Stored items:
((

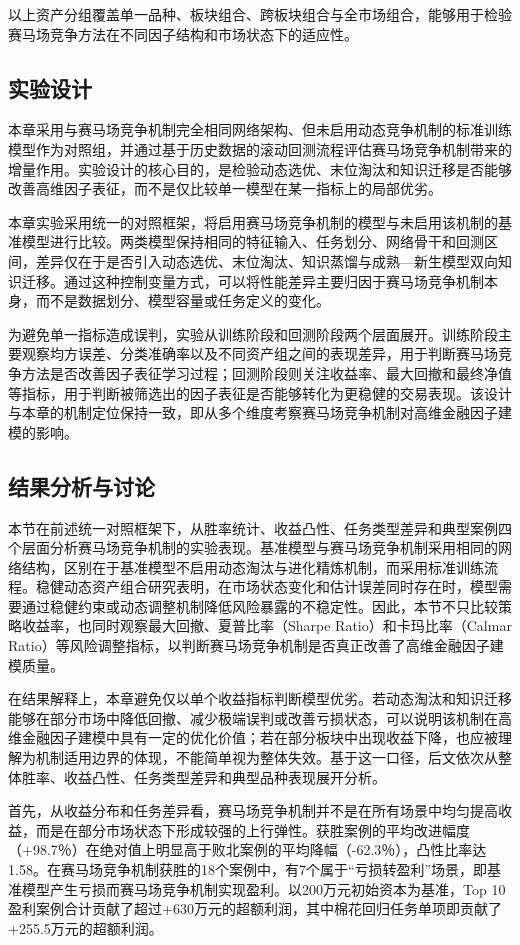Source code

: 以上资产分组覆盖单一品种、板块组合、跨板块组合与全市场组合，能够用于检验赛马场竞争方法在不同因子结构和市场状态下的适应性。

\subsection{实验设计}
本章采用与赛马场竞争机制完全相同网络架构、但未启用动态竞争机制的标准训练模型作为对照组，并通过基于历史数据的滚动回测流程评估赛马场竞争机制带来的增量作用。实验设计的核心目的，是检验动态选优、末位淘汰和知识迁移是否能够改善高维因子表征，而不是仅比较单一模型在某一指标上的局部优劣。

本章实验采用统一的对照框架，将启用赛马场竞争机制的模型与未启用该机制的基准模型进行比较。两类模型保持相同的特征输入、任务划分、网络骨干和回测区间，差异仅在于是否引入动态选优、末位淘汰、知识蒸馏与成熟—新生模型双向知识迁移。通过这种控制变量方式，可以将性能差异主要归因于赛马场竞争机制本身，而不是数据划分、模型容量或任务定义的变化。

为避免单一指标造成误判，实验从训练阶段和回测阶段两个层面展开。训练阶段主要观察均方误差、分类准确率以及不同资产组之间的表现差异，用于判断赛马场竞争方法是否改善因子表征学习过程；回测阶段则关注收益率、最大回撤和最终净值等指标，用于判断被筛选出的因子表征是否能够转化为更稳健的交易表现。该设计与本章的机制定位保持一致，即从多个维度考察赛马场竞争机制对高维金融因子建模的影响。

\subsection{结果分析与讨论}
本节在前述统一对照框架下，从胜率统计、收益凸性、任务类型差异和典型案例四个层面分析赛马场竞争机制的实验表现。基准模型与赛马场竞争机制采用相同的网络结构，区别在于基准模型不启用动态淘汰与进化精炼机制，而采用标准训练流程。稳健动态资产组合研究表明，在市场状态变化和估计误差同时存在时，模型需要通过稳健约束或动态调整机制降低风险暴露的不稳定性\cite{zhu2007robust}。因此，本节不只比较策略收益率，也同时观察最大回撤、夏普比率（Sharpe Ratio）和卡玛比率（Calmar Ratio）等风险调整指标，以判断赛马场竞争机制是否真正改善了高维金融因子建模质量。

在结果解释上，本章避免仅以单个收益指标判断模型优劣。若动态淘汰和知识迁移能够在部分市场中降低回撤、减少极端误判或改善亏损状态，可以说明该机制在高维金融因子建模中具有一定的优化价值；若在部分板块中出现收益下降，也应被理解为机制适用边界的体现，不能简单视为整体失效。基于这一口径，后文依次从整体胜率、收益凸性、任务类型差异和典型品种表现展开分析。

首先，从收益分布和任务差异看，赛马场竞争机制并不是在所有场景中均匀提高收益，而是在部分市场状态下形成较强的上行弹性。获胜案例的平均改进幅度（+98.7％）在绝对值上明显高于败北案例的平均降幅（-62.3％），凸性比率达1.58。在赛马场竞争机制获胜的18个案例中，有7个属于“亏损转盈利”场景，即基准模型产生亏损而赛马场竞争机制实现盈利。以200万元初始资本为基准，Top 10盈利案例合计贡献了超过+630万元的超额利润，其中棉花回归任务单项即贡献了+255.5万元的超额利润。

))

INSTRUCTIONS FOR THE TASK
All lines above holding the word "收益凸性" make up the answer; copy each one.

WRITTEN ANSWER
本节在前述统一对照框架下，从胜率统计、收益凸性、任务类型差异和典型案例四个层面分析赛马场竞争机制的实验表现。基准模型与赛马场竞争机制采用相同的网络结构，区别在于基准模型不启用动态淘汰与进化精炼机制，而采用标准训练流程。稳健动态资产组合研究表明，在市场状态变化和估计误差同时存在时，模型需要通过稳健约束或动态调整机制降低风险暴露的不稳定性\cite{zhu2007robust}。因此，本节不只比较策略收益率，也同时观察最大回撤、夏普比率（Sharpe Ratio）和卡玛比率（Calmar Ratio）等风险调整指标，以判断赛马场竞争机制是否真正改善了高维金融因子建模质量。
在结果解释上，本章避免仅以单个收益指标判断模型优劣。若动态淘汰和知识迁移能够在部分市场中降低回撤、减少极端误判或改善亏损状态，可以说明该机制在高维金融因子建模中具有一定的优化价值；若在部分板块中出现收益下降，也应被理解为机制适用边界的体现，不能简单视为整体失效。基于这一口径，后文依次从整体胜率、收益凸性、任务类型差异和典型品种表现展开分析。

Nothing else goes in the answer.